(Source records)
-- Opening Marker --

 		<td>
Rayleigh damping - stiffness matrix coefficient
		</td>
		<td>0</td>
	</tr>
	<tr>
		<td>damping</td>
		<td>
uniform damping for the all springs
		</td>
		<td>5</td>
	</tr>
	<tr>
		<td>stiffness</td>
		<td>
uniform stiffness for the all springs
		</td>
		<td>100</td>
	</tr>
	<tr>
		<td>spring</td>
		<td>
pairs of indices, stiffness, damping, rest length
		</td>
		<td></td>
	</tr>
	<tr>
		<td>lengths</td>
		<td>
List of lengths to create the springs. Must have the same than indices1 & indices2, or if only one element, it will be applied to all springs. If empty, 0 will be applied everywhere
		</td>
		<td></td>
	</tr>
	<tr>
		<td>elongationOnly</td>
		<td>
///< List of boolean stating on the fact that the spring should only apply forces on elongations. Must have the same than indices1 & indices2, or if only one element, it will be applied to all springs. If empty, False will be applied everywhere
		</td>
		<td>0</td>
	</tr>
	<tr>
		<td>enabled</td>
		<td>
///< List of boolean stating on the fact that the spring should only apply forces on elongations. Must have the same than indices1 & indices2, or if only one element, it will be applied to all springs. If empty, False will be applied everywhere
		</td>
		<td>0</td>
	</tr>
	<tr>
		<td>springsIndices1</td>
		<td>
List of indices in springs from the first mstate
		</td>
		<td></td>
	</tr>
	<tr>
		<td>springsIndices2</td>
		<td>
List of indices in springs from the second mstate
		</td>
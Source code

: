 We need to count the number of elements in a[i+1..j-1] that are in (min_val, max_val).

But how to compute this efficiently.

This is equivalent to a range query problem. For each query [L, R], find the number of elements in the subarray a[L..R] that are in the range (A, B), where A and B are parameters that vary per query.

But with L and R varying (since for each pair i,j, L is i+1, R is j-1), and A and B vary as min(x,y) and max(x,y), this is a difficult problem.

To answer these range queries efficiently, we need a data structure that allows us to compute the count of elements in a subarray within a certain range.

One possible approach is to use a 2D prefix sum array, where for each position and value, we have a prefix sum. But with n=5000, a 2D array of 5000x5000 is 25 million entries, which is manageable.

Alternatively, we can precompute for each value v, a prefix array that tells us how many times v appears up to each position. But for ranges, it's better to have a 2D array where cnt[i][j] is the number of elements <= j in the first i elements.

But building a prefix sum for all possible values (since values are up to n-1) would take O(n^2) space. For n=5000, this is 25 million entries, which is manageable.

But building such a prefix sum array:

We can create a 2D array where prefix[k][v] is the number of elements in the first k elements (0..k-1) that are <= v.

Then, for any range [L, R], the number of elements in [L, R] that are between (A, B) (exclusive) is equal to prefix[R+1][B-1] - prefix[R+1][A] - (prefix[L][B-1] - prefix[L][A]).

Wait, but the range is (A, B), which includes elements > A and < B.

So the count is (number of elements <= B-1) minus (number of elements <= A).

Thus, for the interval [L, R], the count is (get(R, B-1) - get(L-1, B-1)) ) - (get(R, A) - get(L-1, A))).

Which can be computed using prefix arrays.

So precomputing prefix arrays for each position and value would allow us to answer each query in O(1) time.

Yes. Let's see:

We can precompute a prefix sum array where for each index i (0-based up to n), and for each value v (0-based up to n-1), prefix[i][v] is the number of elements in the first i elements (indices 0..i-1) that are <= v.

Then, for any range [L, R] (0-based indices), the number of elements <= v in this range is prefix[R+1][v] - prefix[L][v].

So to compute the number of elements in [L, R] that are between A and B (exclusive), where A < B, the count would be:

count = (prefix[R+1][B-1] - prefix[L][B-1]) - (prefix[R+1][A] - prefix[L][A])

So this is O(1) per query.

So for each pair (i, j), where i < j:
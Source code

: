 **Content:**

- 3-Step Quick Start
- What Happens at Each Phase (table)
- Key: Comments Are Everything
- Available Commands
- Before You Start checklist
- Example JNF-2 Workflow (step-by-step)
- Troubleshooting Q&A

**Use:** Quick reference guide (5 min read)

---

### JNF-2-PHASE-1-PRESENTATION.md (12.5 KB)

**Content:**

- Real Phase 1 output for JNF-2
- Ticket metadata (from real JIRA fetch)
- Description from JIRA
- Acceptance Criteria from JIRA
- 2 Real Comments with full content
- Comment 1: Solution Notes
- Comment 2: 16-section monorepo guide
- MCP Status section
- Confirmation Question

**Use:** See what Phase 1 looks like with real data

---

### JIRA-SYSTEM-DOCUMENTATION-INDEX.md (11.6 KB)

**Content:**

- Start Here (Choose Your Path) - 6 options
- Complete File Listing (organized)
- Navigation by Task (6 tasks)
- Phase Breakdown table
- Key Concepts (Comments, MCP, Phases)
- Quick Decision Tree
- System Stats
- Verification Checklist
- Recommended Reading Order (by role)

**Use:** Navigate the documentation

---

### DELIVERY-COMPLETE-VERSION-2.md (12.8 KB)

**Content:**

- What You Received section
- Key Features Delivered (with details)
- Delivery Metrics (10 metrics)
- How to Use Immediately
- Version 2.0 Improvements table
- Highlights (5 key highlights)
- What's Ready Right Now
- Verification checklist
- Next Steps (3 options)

-- Closing Marker --

:: Task goal ::
All that belongs in your answer is the stretch of entries above from the line with "- Available Commands" through the line with "- Complete File Listing (organized)", printed exactly.

:: Exercise answer ::
- Available Commands
- Before You Start checklist
- Example JNF-2 Workflow (step-by-step)
- Troubleshooting Q&A

**Use:** Quick reference guide (5 min read)

---

### JNF-2-PHASE-1-PRESENTATION.md (12.5 KB)

**Content:**

- Real Phase 1 output for JNF-2
- Ticket metadata (from real JIRA fetch)
- Description from JIRA
- Acceptance Criteria from JIRA
- 2 Real Comments with full content
- Comment 1: Solution Notes
- Comment 2: 16-section monorepo guide
- MCP Status section
- Confirmation Question

**Use:** See what Phase 1 looks like with real data

---

### JIRA-SYSTEM-DOCUMENTATION-INDEX.md (11.6 KB)

**Content:**

- Start Here (Choose Your Path) - 6 options
- Complete File Listing (organized)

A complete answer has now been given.